Winds along the Dead Sea have a bimodal directional distribution of either northerly or southerly (Fig. 3b and c), affected by the steep orography and north–south elongation of the Dead Sea rift (Bitan, 1974, 1976; Segal et al., 1983; Vüllers et al., 2018; Kunin et al., 2019). During summer, the diurnal cycle dominates with dry and warm northerly winds (<10 m s⁻¹) blowing stronger at nighttime and weaker during the day, attributed to the mesoscale circulation of the Mediterranean Sea breeze (Alpert et al., 1997; Gertman and Hecht, 2002; Lensky and Dayan, 2012; Lensky et al., 2018; Hamdani et al., 2018; Kunin et al., 2019; Naor et al., 2017). During winter, the diurnal cycle is less dominant as the abovementioned synoptic-scale circulation governs (Hamdani et al., 2018) with southern windstorms (<20 m s⁻¹) lasting from a few hours to 3 d, blowing over the ∼40 km south-to-north lake fetch (Eyal et al., 2021). These high-magnitude winter windstorms generate steep waves with a maximum height of ∼4 m, periods of ∼4 s, and wavelengths of ∼25 m along the northeastern shores of the Dead Sea (Eyal et al., 2021); the high viscosity and density of the brine (Weisbrod et al., 2016) may explain the steepness of the observed waves. During storms, waves approach the coast at ∼45^∘ (Eyal et al., 2021), forming optimal conditions for unidirectional longshore drift (Longuet-Higgins, 1970; Van Hijum and Pilarczyk, 1982; Ashton and Giosan, 2011). Along the waterline of the Nahal Og coast, fluvially derived gravel is distributed over a 20–30 m wide strip, covering the lake floor by a monolayer, extending to a water depth of ∼2.5 m; at this depth, transitions to sandy–silty wave ripples are documented. The longshore transport and sorting of the coarse gravel as well as its link to the wave climate were presented in Eyal et al. (2021) for three intensively monitored storms.

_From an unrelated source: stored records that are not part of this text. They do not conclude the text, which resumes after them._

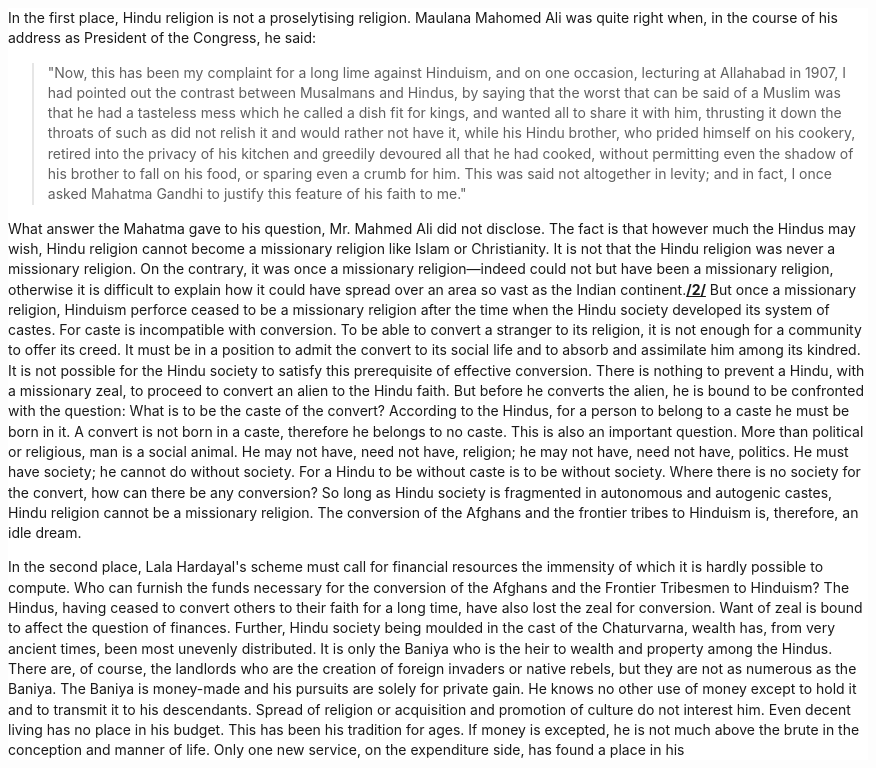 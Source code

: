  In the first place, Hindu religion is not a proselytising religion.
Maulana Mahomed Ali was quite right when, in the course of his address
as President of the Congress, he said:

> "Now, this has been my complaint for a long lime against Hinduism, and
> on one occasion, lecturing at Allahabad in 1907, I had pointed out the
> contrast between Musalmans and Hindus, by saying that the worst that
> can be said of a Muslim was that he had a tasteless mess which he
> called a dish fit for kings, and wanted all to share it with him,
> thrusting it down the throats of such as did not relish it and would
> rather not have it, while his Hindu brother, who prided himself on his
> cookery, retired into the privacy of his kitchen and greedily devoured
> all that he had cooked, without permitting even the shadow of his
> brother to fall on his food, or sparing even a crumb for him. This was
> said not altogether in levity; and in fact, I once asked Mahatma
> Gandhi to justify this feature of his faith to me."

 What answer the Mahatma gave to his question, Mr. Mahmed Ali did not
disclose. The fact is that however much the Hindus may wish, Hindu
religion cannot become a missionary religion like Islam or Christianity.
It is not that the Hindu religion was never a missionary religion. On
the contrary, it was once a missionary religion—indeed could not but
have been a missionary religion, otherwise it is difficult to explain
how it could have spread over an area so vast as the Indian
continent.**[/2/](#n02)** But once a missionary religion, Hinduism
perforce ceased to be a missionary religion after the time when the
Hindu society developed its system of castes. For caste is incompatible
with conversion. To be able to convert a stranger to its religion, it is
not enough for a community to offer its creed. It must be in a position
to admit the convert to its social life and to absorb and assimilate him
among its kindred. It is not possible for the Hindu society to satisfy
this prerequisite of effective conversion. There is nothing to prevent a
Hindu, with a missionary zeal, to proceed to convert an alien to the
Hindu faith. But before he converts the alien, he is bound to be
confronted with the question: What is to be the caste of the convert?
According to the Hindus, for a person to belong to a caste he must be
born in it. A convert is not born in a caste, therefore he belongs to no
caste. This is also an important question. More than political or
religious, man is a social animal. He may not have, need not have,
religion; he may not have, need not have, politics. He must have
society; he cannot do without society. For a Hindu to be without caste
is to be without society. Where there is no society for the convert, how
can there be any conversion? So long as Hindu society is fragmented in
autonomous and autogenic castes, Hindu religion cannot be a missionary
religion. The conversion of the Afghans and the frontier tribes to
Hinduism is, therefore, an idle dream.

 In the second place, Lala Hardayal's scheme must call for financial
resources the immensity of which it is hardly possible to compute. Who
can furnish the funds necessary for the conversion of the Afghans and
the Frontier Tribesmen to Hinduism? The Hindus, having ceased to convert
others to their faith for a long time, have also lost the zeal for
conversion. Want of zeal is bound to affect the question of finances.
Further, Hindu society being moulded in the cast of the Chaturvarna,
wealth has, from very ancient times, been most unevenly distributed. It
is only the Baniya who is the heir to wealth and property among the
Hindus. There are, of course, the landlords who are the creation of
foreign invaders or native rebels, but they are not as numerous as the
Baniya. The Baniya is money-made and his pursuits are solely for private
gain. He knows no other use of money except to hold it and to transmit
it to his descendants. Spread of religion or acquisition and promotion
of culture do not interest him. Even decent living has no place in his
budget. This has been his tradition for ages. If money is excepted, he
is not much above the brute in the conception and manner of life. Only
one new service, on the expenditure side, has found a place in his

3 Methods, data, and analyses

We assembled a high-resolution, rich dataset to unfold the chain of processes from CPs to the coarse-gravelly sediments along the coasts of the Dead Sea. The dataset is comprised of (1) 5-year, continuous monitoring of winds, waves, lake level, and rain and flood hydrology; (2) storm-scale sediment transport documented in the channel and shore; and (3) a combination of this dataset with atmospheric CPs using atmospheric reanalysis. These observations constitute a one-of-a-kind dataset of coeval processes at such a resolution, undoubtedly for this region and probably for elsewhere. Additionally, although these observations are based on only 5 years of data, a comparison of the rainfall and wind time series with records of adjacent long-term weather stations indicates that these 5 years represent the mean climatic conditions well (Sect. S2).

3.1 Field measurements

Wind speed and direction at 10 min intervals were (a) measured at the Nahal Og mouth by a Gill-WindSonic sensor located ∼5 m above the lake surface between December 2017 and June 2022 and (b) obtained from the Israel Meteorological Service for the stations of Jerusalem Center (1999–2022), Ma'ale Adumim (2007–2022), Ein Gedi (2007–2021), Rosh Tzurim (2001–2021), Arad (1999–2021), Sedom (1999–2021), and Beit Ha'arava (2008–2022) (Fig. 2b).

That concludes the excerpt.